すると以下のようにpkgコマンド自体をインストールするか聞かれますので、yと入力します。

The package management tool is not yet installed on your system.
Do you want to fetch and install it now? [y/N]:

pkgとsudoのインストールが終わったら、以下のコマンドを実行してsudoの設定を変更します。

visudo

ここではwheelグループにsudoを許可します。

# %wheel ALL=(ALL) ALL

の行を

%wheel ALL=(ALL) ALL

のように変更して:wqで保存して終了します。

sudoの設定を確認するため、rootのターミナルは一旦置いておいて、OS Xからsshでadminユーザでログインし、以下のコマンドを実行します。

sudo -i

以下のようにメッセージが表示されますので、adminユーザのパスワードを入力します。 rootユーザのプロンプトが出れば成功です。

$ sudo -i

We trust you have received the usual lecture from the local System
Administrator.

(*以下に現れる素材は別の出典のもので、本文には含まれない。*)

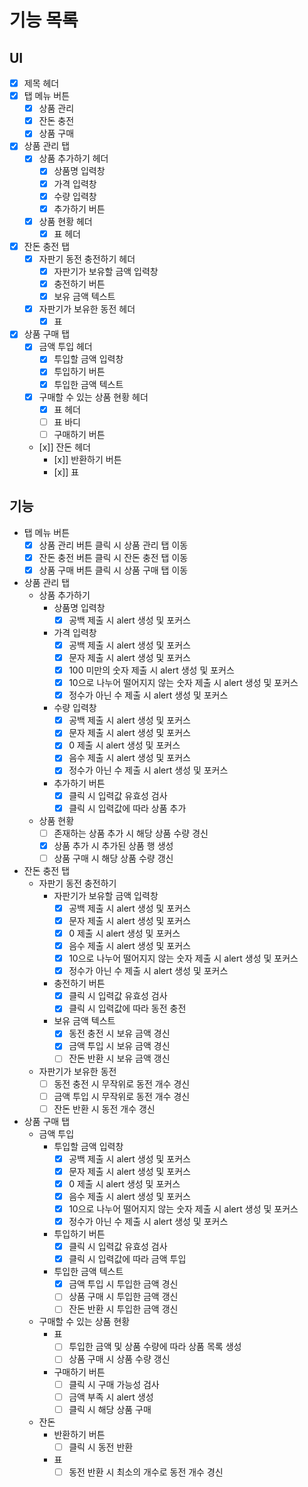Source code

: # 기능 목록

## UI

- [x] 제목 헤더
- [x] 탭 메뉴 버튼
  - [x] 상품 관리
  - [x] 잔돈 충전
  - [x] 상품 구매
- [x] 상품 관리 탭
  - [x] 상품 추가하기 헤더
    - [x] 상품명 입력창
    - [x] 가격 입력창
    - [x] 수량 입력창
    - [x] 추가하기 버튼
  - [x] 상품 현황 헤더
    - [x] 표 헤더
- [x] 잔돈 충전 탭
  - [x] 자판기 동전 충전하기 헤더
    - [x] 자판기가 보유할 금액 입력창
    - [x] 충전하기 버튼
    - [x] 보유 금액 텍스트
  - [x] 자판기가 보유한 동전 헤더
    - [x] 표
- [x] 상품 구매 탭
  - [x] 금액 투입 헤더
    - [x] 투입할 금액 입력창
    - [x] 투입하기 버튼
    - [x] 투입한 금액 텍스트
  - [x] 구매할 수 있는 상품 현황 헤더
    - [x] 표 헤더
    - [ ] 표 바디
    - [ ] 구매하기 버튼
  - [x]] 잔돈 헤더
    - [x]] 반환하기 버튼
    - [x]] 표

## 기능

- 탭 메뉴 버튼
  - [x] 상품 관리 버튼 클릭 시 상품 관리 탭 이동
  - [x] 잔돈 충전 버튼 클릭 시 잔돈 충전 탭 이동
  - [x] 상품 구매 버튼 클릭 시 상품 구매 탭 이동
- 상품 관리 탭
  - 상품 추가하기
    - 상품명 입력창
      - [x] 공백 제출 시 alert 생성 및 포커스
    - 가격 입력창
      - [x] 공백 제출 시 alert 생성 및 포커스
      - [x] 문자 제출 시 alert 생성 및 포커스
      - [x] 100 미만의 숫자 제출 시 alert 생성 및 포커스
      - [x] 10으로 나누어 떨어지지 않는 숫자 제출 시 alert 생성 및 포커스
      - [x] 정수가 아닌 수 제출 시 alert 생성 및 포커스
    - 수량 입력창
      - [x] 공백 제출 시 alert 생성 및 포커스
      - [x] 문자 제출 시 alert 생성 및 포커스
      - [x] 0 제출 시 alert 생성 및 포커스
      - [x] 음수 제출 시 alert 생성 및 포커스
      - [x] 정수가 아닌 수 제출 시 alert 생성 및 포커스
    - 추가하기 버튼
      - [x] 클릭 시 입력값 유효성 검사
      - [x] 클릭 시 입력값에 따라 상품 추가
  - 상품 현황
    - [ ] 존재하는 상품 추가 시 해당 상품 수량 경신
    - [x] 상품 추가 시 추가된 상품 행 생성
    - [ ] 상품 구매 시 해당 상품 수량 갱신
- 잔돈 충전 탭
  - 자판기 동전 충전하기
    - 자판기가 보유할 금액 입력창
      - [x] 공백 제출 시 alert 생성 및 포커스
      - [x] 문자 제출 시 alert 생성 및 포커스
      - [x] 0 제출 시 alert 생성 및 포커스
      - [x] 음수 제출 시 alert 생성 및 포커스
      - [x] 10으로 나누어 떨어지지 않는 숫자 제출 시 alert 생성 및 포커스
      - [x] 정수가 아닌 수 제출 시 alert 생성 및 포커스
    - 충전하기 버튼
      - [x] 클릭 시 입력값 유효성 검사
      - [x] 클릭 시 입력값에 따라 동전 충전
    - 보유 금액 텍스트
      - [x] 동전 충전 시 보유 금액 경신
      - [x] 금액 투입 시 보유 금액 경신
      - [ ] 잔돈 반환 시 보유 금액 갱신
  - 자판기가 보유한 동전
    - [ ] 동전 충전 시 무작위로 동전 개수 경신
    - [ ] 금액 투입 시 무작위로 동전 개수 경신
    - [ ] 잔돈 반환 시 동전 개수 갱신
- 상품 구매 탭
  - 금액 투입
    - 투입할 금액 입력창
      - [x] 공백 제출 시 alert 생성 및 포커스
      - [x] 문자 제출 시 alert 생성 및 포커스
      - [x] 0 제출 시 alert 생성 및 포커스
      - [x] 음수 제출 시 alert 생성 및 포커스
      - [x] 10으로 나누어 떨어지지 않는 숫자 제출 시 alert 생성 및 포커스
      - [x] 정수가 아닌 수 제출 시 alert 생성 및 포커스
    - 투입하기 버튼
      - [x] 클릭 시 입력값 유효성 검사
      - [x] 클릭 시 입력값에 따라 금액 투입
    - 투입한 금액 텍스트
      - [x] 금액 투입 시 투입한 금액 경신
      - [ ] 상품 구매 시 투입한 금액 갱신
      - [ ] 잔돈 반환 시 투입한 금액 갱신
  - 구매할 수 있는 상품 현황
    - 표
      - [ ] 투입한 금액 및 상품 수량에 따라 상품 목록 생성
      - [ ] 상품 구매 시 상품 수량 갱신
    - 구매하기 버튼
      - [ ] 클릭 시 구매 가능성 검사
      - [ ] 금액 부족 시 alert 생성
      - [ ] 클릭 시 해당 상품 구매
  - 잔돈
    - 반환하기 버튼
      - [ ] 클릭 시 동전 반환
    - 표
      - [ ] 동전 반환 시 최소의 개수로 동전 개수 경신
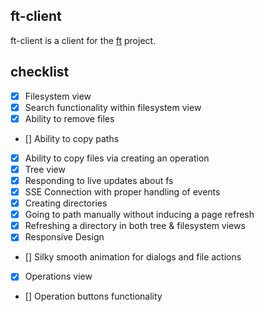 ## ft-client
ft-client is a client for the [ft](https://github.com/lemondevxyz/ft) project.

## checklist
- [x] Filesystem view
- [x] Search functionality within filesystem view
- [x] Ability to remove files
- [] Ability to copy paths
- [x] Ability to copy files via creating an operation
- [x] Tree view
- [x] Responding to live updates about fs
- [x] SSE Connection with proper handling of events
- [x] Creating directories
- [x] Going to path manually without inducing a page refresh
- [x] Refreshing a directory in both tree & filesystem views
- [x] Responsive Design
- [] Silky smooth animation for dialogs and file actions
- [x] Operations view
- [] Operation buttons functionality
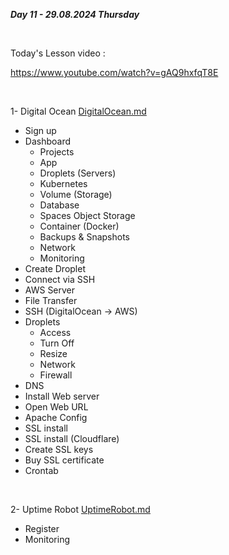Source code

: _**Day 11 - 29.08.2024 Thursday**_

<br>

Today's Lesson video :

https://www.youtube.com/watch?v=gAQ9hxfqT8E

<br>

1- Digital Ocean [DigitalOcean.md](DigitalOcean.md)
- Sign up
- Dashboard
  - Projects
  - App
  - Droplets (Servers)
  - Kubernetes
  - Volume (Storage)
  - Database
  - Spaces Object Storage
  - Container (Docker)
  - Backups & Snapshots
  - Network
  - Monitoring
- Create Droplet
- Connect via SSH
- AWS Server
- File Transfer
- SSH (DigitalOcean  → AWS)
- Droplets
  - Access
  - Turn Off
  - Resize
  - Network
  - Firewall
- DNS
- Install Web server
- Open Web URL
- Apache Config
- SSL install
- SSL install (Cloudflare)
- Create SSL keys
- Buy SSL certificate
- Crontab

<br>

2- Uptime Robot [UptimeRobot.md](UptimeRobot.md)
- Register
- Monitoring
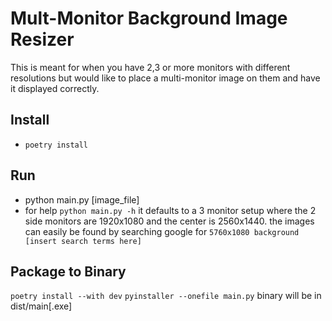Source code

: # Mult-Monitor Background Image Resizer
This is meant for when you have 2,3 or more monitors with different resolutions but would like to place a multi-monitor image on them and have it displayed correctly.

## Install
* `poetry install`

## Run
* python main.py [image_file]
* for help `python main.py -h`
it defaults to a 3 monitor setup where the 2 side monitors are 1920x1080 and the center is 2560x1440.
the images can easily be found by searching google for `5760x1080 background [insert search terms here]`

## Package to Binary
`poetry install --with dev`
`pyinstaller --onefile main.py`
binary will be in dist/main[.exe]
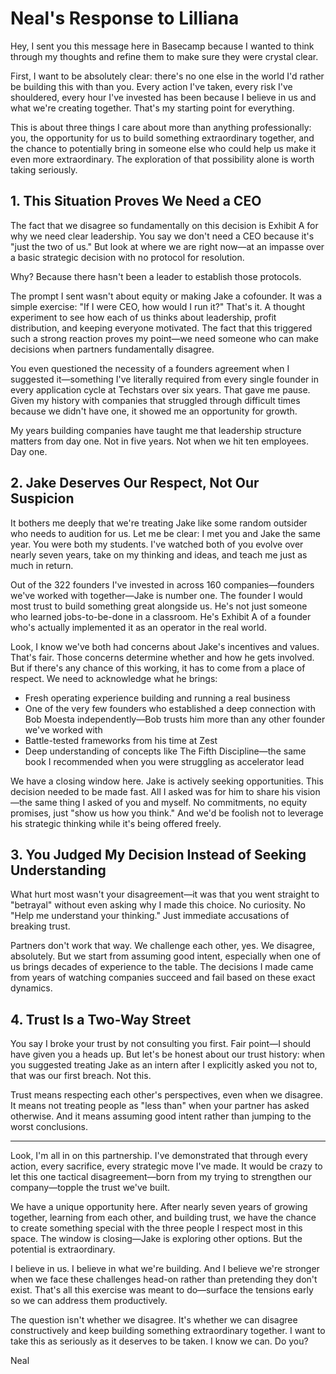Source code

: # Neal's Response to Lilliana

Hey, I sent you this message here in Basecamp because I wanted to think through my thoughts and refine them to make sure they were crystal clear.

First, I want to be absolutely clear: there's no one else in the world I'd rather be building this with than you. Every action I've taken, every risk I've shouldered, every hour I've invested has been because I believe in us and what we're creating together. That's my starting point for everything.

This is about three things I care about more than anything professionally: you, the opportunity for us to build something extraordinary together, and the chance to potentially bring in someone else who could help us make it even more extraordinary. The exploration of that possibility alone is worth taking seriously.

## 1. This Situation Proves We Need a CEO

The fact that we disagree so fundamentally on this decision is Exhibit A for why we need clear leadership. You say we don't need a CEO because it's "just the two of us." But look at where we are right now—at an impasse over a basic strategic decision with no protocol for resolution. 

Why? Because there hasn't been a leader to establish those protocols. 

The prompt I sent wasn't about equity or making Jake a cofounder. It was a simple exercise: "If I were CEO, how would I run it?" That's it. A thought experiment to see how each of us thinks about leadership, profit distribution, and keeping everyone motivated. The fact that this triggered such a strong reaction proves my point—we need someone who can make decisions when partners fundamentally disagree.

You even questioned the necessity of a founders agreement when I suggested it—something I've literally required from every single founder in every application cycle at Techstars over six years. That gave me pause. Given my history with companies that struggled through difficult times because we didn't have one, it showed me an opportunity for growth.

My years building companies have taught me that leadership structure matters from day one. Not in five years. Not when we hit ten employees. Day one.

## 2. Jake Deserves Our Respect, Not Our Suspicion

It bothers me deeply that we're treating Jake like some random outsider who needs to audition for us. Let me be clear: I met you and Jake the same year. You were both my students. I've watched both of you evolve over nearly seven years, take on my thinking and ideas, and teach me just as much in return.

Out of the 322 founders I've invested in across 160 companies—founders we've worked with together—Jake is number one. The founder I would most trust to build something great alongside us. He's not just someone who learned jobs-to-be-done in a classroom. He's Exhibit A of a founder who's actually implemented it as an operator in the real world.

Look, I know we've both had concerns about Jake's incentives and values. That's fair. Those concerns determine whether and how he gets involved. But if there's any chance of this working, it has to come from a place of respect. We need to acknowledge what he brings:
- Fresh operating experience building and running a real business
- One of the very few founders who established a deep connection with Bob Moesta independently—Bob trusts him more than any other founder we've worked with
- Battle-tested frameworks from his time at Zest
- Deep understanding of concepts like The Fifth Discipline—the same book I recommended when you were struggling as accelerator lead

We have a closing window here. Jake is actively seeking opportunities. This decision needed to be made fast. All I asked was for him to share his vision—the same thing I asked of you and myself. No commitments, no equity promises, just "show us how you think." And we'd be foolish not to leverage his strategic thinking while it's being offered freely.

## 3. You Judged My Decision Instead of Seeking Understanding

What hurt most wasn't your disagreement—it was that you went straight to "betrayal" without even asking why I made this choice. No curiosity. No "Help me understand your thinking." Just immediate accusations of breaking trust.

Partners don't work that way. We challenge each other, yes. We disagree, absolutely. But we start from assuming good intent, especially when one of us brings decades of experience to the table. The decisions I made came from years of watching companies succeed and fail based on these exact dynamics.

## 4. Trust Is a Two-Way Street

You say I broke your trust by not consulting you first. Fair point—I should have given you a heads up. But let's be honest about our trust history: when you suggested treating Jake as an intern after I explicitly asked you not to, that was our first breach. Not this.

Trust means respecting each other's perspectives, even when we disagree. It means not treating people as "less than" when your partner has asked otherwise. And it means assuming good intent rather than jumping to the worst conclusions.

---

Look, I'm all in on this partnership. I've demonstrated that through every action, every sacrifice, every strategic move I've made. It would be crazy to let this one tactical disagreement—born from my trying to strengthen our company—topple the trust we've built.

We have a unique opportunity here. After nearly seven years of growing together, learning from each other, and building trust, we have the chance to create something special with the three people I respect most in this space. The window is closing—Jake is exploring other options. But the potential is extraordinary.

I believe in us. I believe in what we're building. And I believe we're stronger when we face these challenges head-on rather than pretending they don't exist. That's all this exercise was meant to do—surface the tensions early so we can address them productively.

The question isn't whether we disagree. It's whether we can disagree constructively and keep building something extraordinary together. I want to take this as seriously as it deserves to be taken. I know we can. Do you?

Neal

It usually boils down to these three things:

    #1) Respect the privacy of others.
    #2) Think before you type.
    #3) With great power comes great responsibility.

Password:
root@ホスト名からドメインを除いたもの:~ #

確認できたら、このターミナルでCtrl-Dを押してadminユーザに戻り、さらにCtrl-Dを押してログアウトします。 先程残しておいたrootユーザのターミナルも同様にしてログアウトします。

おわりに

いくつかハマりどころがありましたが、さくらのVPSにFreeBSD 10.1をクリーンインストールできました。